Also, it is a bit dangerous to do so, because the OpenMP runtime implementation is unlikely to garantee that the same pthreads are reused in the different parallel sections. This would only work if everything (memory allocation, context initialization etc.) was done in the loop body, which is certainly not what you want in general.
CUDA is doing really “weird” asumptions in a multithreaded context that you should really take care if you are going to use OpenMP + CUDA (or CUBLAS).
I would second that advice. I really wouldn’t recommend using OpenMP for multi-gpu. There is an awful lot of implementation specific/unstandardized stuff that has to go one between your #pragma directives and the context and data hitting the right GPU and working as designed. A threading model where there is a lot more control, like pthreads (or boost threads or similar), is probably a much safer and more reliable bet.
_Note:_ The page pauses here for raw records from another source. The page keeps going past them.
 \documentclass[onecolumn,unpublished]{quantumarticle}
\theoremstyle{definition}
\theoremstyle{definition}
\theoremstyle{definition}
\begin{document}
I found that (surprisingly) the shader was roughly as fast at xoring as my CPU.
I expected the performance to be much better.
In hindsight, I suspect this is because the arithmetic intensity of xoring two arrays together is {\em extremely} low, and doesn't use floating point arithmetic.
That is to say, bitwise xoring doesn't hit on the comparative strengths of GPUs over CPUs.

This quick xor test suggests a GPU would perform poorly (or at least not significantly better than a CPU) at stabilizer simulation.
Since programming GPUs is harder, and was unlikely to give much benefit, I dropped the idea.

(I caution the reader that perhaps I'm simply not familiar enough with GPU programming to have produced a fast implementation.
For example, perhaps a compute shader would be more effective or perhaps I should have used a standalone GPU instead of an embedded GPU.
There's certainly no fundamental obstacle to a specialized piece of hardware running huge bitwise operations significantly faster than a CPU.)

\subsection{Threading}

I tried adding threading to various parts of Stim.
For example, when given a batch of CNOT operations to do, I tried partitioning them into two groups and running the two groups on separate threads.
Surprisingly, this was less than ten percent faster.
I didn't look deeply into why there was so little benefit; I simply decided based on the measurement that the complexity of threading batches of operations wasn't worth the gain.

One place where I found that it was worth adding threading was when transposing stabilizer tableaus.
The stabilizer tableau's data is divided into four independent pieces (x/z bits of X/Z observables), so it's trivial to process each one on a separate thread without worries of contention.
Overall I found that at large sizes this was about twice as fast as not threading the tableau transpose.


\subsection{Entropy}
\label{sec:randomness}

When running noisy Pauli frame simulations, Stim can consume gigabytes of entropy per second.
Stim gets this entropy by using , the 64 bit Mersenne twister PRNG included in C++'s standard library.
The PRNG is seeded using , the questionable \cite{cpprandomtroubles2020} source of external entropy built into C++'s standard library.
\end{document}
As I suggested in your other thread on this, use persistent threads based on the producer-consumer model. Condition variables and mutexes can be used to keep threads alive (and holding contexts for the lifespan of the application). The pthreads model includes both a condition broadcast and unicast mechanism which can be use to signal to idle threads to wake up, and barriers to synchronize them. Work can be passed to the worker threads via function pointers and the condition variable itself.
Any reasonable reference on pthreads should have everything you need to get started. I have a tattered old copy of a Sun pthreads programmers handbook which has served me well. Sun should have a pdf version of it for download in their online reference library. There was also an Oreilly book that a lot of people like, although I haven’t read it.